Dans le nord de la Birmanie, les combats entre l’armée gouvernementale et la minorité kachin ont redoublé d’intensité depuis Noël. L’armée a même procédé à des frappes aériennes sur les positions ennemies. Des frappes qui ont déclenché une vague de condamnations de la part de la communauté internationale, Nations unies et Etats-Unis en tête. A l’intérieur du pays, beaucoup souhaiteraient qu’Aung San Suu Kyi use de son autorité morale pour aider à trouver une solution négociée. Pourtant, selon le Straits Times de Singapour, la Dame de Rangoon a déclaré le 6 janvier refuser d’intervenir sans le feu vert du gouvernement.
Son silence à propos de l’éruption de violences entre bouddhistes et musulmans dans l’Etat Rakhine, dans l’ouest de la Birmanie, lui avait déjà valu d’essuyer de vives critiques. Aujourd’hui, même l’Irrawaddy, publication historiquement proche de celle qui incarna pendant plus de vingt ans l’opposition à la junte, ne mâche plus ses mots.

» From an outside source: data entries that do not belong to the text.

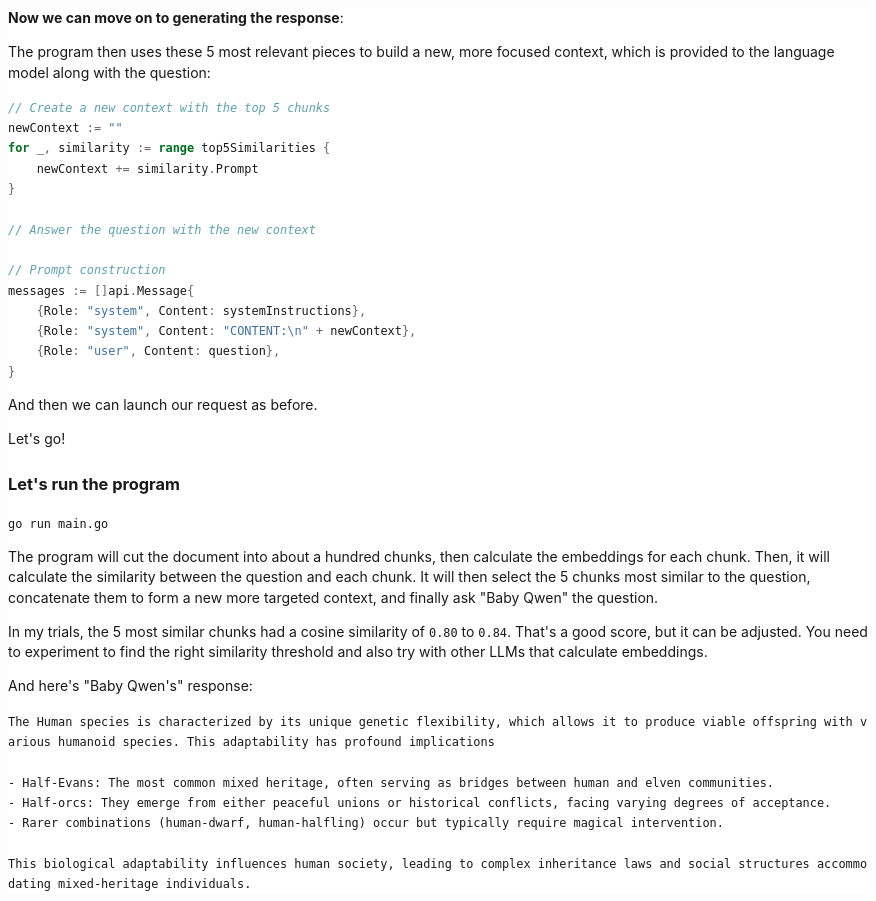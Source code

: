 **Now we can move on to generating the response**:

The program then uses these 5 most relevant pieces to build a new, more focused context, which is provided to the language model along with the question:

```go
// Create a new context with the top 5 chunks
newContext := ""
for _, similarity := range top5Similarities {
    newContext += similarity.Prompt
}

// Answer the question with the new context

// Prompt construction
messages := []api.Message{
    {Role: "system", Content: systemInstructions},
    {Role: "system", Content: "CONTENT:\n" + newContext},
    {Role: "user", Content: question},
}
```

And then we can launch our request as before.

Let's go!

### Let's run the program

```bash
go run main.go
```

The program will cut the document into about a hundred chunks, then calculate the embeddings for each chunk. Then, it will calculate the similarity between the question and each chunk. It will then select the 5 chunks most similar to the question, concatenate them to form a new more targeted context, and finally ask "Baby Qwen" the question.

In my trials, the 5 most similar chunks had a cosine similarity of `0.80` to `0.84`. That's a good score, but it can be adjusted. You need to experiment to find the right similarity threshold and also try with other LLMs that calculate embeddings.

And here's "Baby Qwen's" response:

```raw
The Human species is characterized by its unique genetic flexibility, which allows it to produce viable offspring with various humanoid species. This adaptability has profound implications

- Half-Evans: The most common mixed heritage, often serving as bridges between human and elven communities.
- Half-orcs: They emerge from either peaceful unions or historical conflicts, facing varying degrees of acceptance.
- Rarer combinations (human-dwarf, human-halfling) occur but typically require magical intervention.

This biological adaptability influences human society, leading to complex inheritance laws and social structures accommodating mixed-heritage individuals.
```
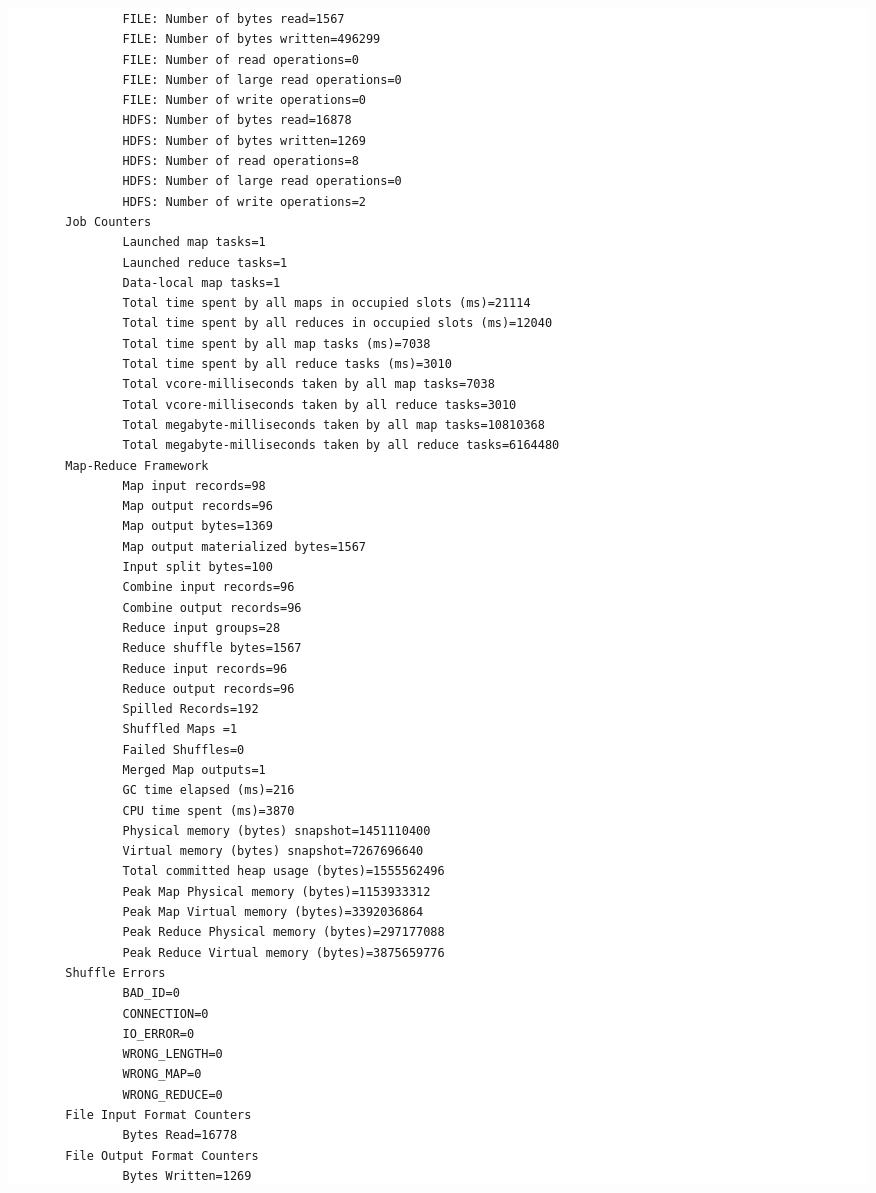                     FILE: Number of bytes read=1567
                    FILE: Number of bytes written=496299
                    FILE: Number of read operations=0
                    FILE: Number of large read operations=0
                    FILE: Number of write operations=0
                    HDFS: Number of bytes read=16878
                    HDFS: Number of bytes written=1269
                    HDFS: Number of read operations=8
                    HDFS: Number of large read operations=0
                    HDFS: Number of write operations=2
            Job Counters
                    Launched map tasks=1
                    Launched reduce tasks=1
                    Data-local map tasks=1
                    Total time spent by all maps in occupied slots (ms)=21114
                    Total time spent by all reduces in occupied slots (ms)=12040
                    Total time spent by all map tasks (ms)=7038
                    Total time spent by all reduce tasks (ms)=3010
                    Total vcore-milliseconds taken by all map tasks=7038
                    Total vcore-milliseconds taken by all reduce tasks=3010
                    Total megabyte-milliseconds taken by all map tasks=10810368
                    Total megabyte-milliseconds taken by all reduce tasks=6164480
            Map-Reduce Framework
                    Map input records=98
                    Map output records=96
                    Map output bytes=1369
                    Map output materialized bytes=1567
                    Input split bytes=100
                    Combine input records=96
                    Combine output records=96
                    Reduce input groups=28
                    Reduce shuffle bytes=1567
                    Reduce input records=96
                    Reduce output records=96
                    Spilled Records=192
                    Shuffled Maps =1
                    Failed Shuffles=0
                    Merged Map outputs=1
                    GC time elapsed (ms)=216
                    CPU time spent (ms)=3870
                    Physical memory (bytes) snapshot=1451110400
                    Virtual memory (bytes) snapshot=7267696640
                    Total committed heap usage (bytes)=1555562496
                    Peak Map Physical memory (bytes)=1153933312
                    Peak Map Virtual memory (bytes)=3392036864
                    Peak Reduce Physical memory (bytes)=297177088
                    Peak Reduce Virtual memory (bytes)=3875659776
            Shuffle Errors
                    BAD_ID=0
                    CONNECTION=0
                    IO_ERROR=0
                    WRONG_LENGTH=0
                    WRONG_MAP=0
                    WRONG_REDUCE=0
            File Input Format Counters
                    Bytes Read=16778
            File Output Format Counters
                    Bytes Written=1269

Tant sur la guerre en cours dans l’Etat Kachin que sur les milliers de boat people fuyant l’Etat Rakhine, dont beaucoup périssent en mer, «le Prix Nobel de la paix garde un silence inapproprié», écrit le webzine dans un éditorial. «Suu Kyi, qui aura 70 ans quand le pays se rendra aux urnes en 2015, est bien loin de la voix qui inspirait les masses opprimées du pays. Aujourd’hui, il semble qu’elle se contente d’attendre les instructions du gouvernement avant de prendre position sur l’absolue évidence : que le bain de sang doit cesser, sans quoi les blessures de la Birmanie ne cicatriseront jamais.»